- **Provided entries**:

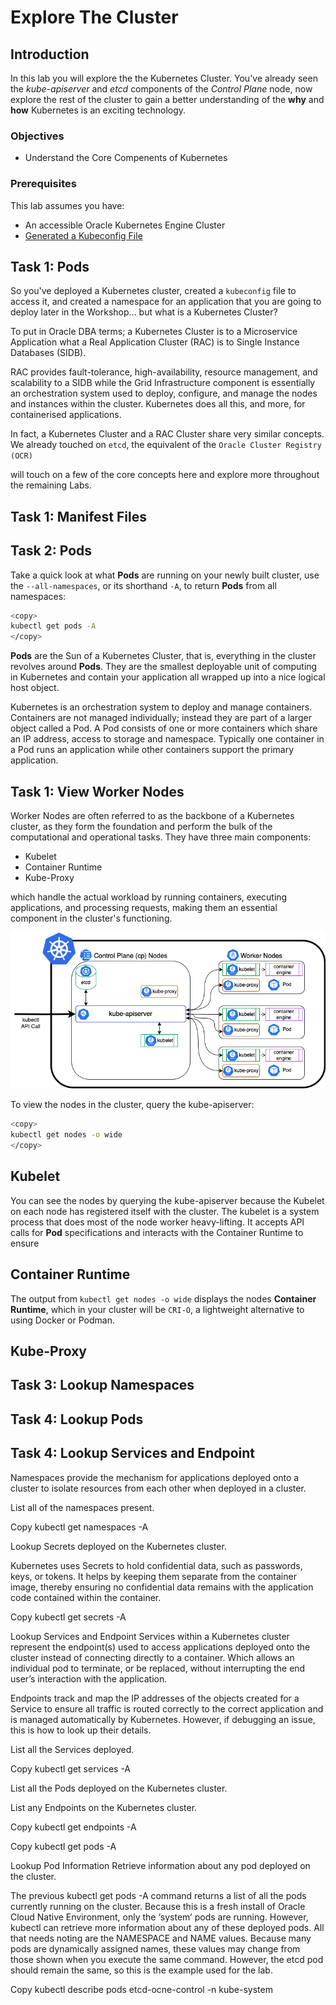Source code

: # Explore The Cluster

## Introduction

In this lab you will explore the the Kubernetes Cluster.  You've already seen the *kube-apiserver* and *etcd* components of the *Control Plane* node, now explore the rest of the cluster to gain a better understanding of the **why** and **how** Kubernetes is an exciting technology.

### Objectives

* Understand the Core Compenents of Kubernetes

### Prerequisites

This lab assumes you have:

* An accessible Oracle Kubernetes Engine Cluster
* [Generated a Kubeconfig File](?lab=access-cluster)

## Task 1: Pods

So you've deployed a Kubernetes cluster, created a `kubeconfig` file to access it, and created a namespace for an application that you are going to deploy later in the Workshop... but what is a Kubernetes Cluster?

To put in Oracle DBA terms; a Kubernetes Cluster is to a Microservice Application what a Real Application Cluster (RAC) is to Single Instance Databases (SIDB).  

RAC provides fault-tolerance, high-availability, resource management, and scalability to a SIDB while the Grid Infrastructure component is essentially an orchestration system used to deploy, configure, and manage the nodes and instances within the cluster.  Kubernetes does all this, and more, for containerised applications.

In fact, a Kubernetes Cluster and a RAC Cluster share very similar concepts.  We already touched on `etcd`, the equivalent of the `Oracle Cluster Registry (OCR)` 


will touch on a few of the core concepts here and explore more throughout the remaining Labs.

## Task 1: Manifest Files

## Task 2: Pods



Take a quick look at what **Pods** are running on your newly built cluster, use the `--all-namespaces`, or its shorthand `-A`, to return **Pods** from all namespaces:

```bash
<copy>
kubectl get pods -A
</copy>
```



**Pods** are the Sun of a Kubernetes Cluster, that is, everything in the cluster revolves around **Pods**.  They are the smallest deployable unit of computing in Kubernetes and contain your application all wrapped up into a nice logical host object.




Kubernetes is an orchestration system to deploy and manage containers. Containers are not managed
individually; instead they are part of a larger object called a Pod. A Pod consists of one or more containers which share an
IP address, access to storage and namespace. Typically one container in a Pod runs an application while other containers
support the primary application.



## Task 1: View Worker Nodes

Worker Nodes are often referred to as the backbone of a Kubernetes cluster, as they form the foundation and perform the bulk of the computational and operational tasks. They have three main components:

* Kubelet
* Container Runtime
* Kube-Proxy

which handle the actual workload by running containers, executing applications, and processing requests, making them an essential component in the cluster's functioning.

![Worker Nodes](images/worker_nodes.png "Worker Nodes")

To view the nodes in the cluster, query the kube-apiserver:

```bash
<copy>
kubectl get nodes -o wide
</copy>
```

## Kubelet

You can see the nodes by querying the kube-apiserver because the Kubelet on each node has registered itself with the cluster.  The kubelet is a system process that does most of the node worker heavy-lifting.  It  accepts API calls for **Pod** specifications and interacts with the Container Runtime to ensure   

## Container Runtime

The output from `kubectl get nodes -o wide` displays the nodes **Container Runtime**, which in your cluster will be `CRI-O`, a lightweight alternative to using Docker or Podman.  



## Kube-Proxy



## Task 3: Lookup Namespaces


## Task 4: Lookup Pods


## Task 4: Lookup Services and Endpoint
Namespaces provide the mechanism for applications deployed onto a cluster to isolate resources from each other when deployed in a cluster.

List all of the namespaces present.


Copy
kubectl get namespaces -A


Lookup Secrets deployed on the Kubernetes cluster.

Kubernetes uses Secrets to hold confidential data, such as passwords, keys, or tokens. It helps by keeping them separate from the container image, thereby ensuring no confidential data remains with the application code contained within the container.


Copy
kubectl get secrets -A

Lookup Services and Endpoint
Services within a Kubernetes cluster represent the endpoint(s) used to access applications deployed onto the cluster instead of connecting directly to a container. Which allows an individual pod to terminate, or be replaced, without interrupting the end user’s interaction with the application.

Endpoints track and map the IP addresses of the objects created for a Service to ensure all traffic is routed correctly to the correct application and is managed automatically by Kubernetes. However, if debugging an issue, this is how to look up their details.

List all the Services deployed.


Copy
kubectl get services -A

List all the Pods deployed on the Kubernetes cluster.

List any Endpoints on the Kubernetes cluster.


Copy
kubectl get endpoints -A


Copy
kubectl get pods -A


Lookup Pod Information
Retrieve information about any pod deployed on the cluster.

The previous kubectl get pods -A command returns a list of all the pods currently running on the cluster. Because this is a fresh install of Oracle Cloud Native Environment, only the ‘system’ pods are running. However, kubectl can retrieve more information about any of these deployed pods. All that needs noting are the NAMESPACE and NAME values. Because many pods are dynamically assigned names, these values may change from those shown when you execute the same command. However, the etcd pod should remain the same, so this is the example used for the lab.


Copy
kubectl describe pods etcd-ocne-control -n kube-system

==

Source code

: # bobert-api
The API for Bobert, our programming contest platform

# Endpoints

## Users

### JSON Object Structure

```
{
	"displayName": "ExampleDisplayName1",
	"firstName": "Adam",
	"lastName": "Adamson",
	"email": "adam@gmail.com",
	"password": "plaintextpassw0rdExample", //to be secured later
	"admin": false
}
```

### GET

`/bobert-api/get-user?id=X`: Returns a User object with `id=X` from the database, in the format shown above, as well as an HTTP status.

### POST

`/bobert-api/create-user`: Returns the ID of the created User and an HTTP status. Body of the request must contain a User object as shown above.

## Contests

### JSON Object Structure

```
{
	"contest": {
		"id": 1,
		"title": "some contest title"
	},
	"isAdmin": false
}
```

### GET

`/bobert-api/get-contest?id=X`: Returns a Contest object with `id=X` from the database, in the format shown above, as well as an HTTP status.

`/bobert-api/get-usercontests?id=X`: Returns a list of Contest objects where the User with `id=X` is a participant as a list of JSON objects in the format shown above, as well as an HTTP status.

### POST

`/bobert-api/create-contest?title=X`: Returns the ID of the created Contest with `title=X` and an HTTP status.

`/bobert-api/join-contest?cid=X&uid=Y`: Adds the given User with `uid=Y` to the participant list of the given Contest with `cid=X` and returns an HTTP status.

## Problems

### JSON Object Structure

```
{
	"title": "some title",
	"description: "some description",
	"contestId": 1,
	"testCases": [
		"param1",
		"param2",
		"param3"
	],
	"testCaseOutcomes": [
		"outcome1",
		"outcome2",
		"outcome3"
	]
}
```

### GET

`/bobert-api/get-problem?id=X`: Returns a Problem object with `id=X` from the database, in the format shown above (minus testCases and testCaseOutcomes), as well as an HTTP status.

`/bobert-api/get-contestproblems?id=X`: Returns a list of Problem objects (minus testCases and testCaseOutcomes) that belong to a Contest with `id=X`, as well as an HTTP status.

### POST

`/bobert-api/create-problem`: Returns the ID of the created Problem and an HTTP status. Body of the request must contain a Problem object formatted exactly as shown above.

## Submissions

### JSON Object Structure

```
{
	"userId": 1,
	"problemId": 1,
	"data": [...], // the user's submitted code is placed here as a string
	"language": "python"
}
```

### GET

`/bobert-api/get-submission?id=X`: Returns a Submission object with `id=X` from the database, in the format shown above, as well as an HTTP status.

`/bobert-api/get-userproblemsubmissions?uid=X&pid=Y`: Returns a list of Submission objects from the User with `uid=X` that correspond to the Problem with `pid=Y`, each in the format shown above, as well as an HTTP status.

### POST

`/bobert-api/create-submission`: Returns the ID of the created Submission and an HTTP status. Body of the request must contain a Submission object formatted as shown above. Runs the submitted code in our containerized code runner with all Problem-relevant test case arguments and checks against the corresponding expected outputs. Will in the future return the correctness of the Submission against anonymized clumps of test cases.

- **Problem**:
Search the listing for the word "some" and state how many lines contain it. Nothing else belongs in the reply.

- **Written answer**:
3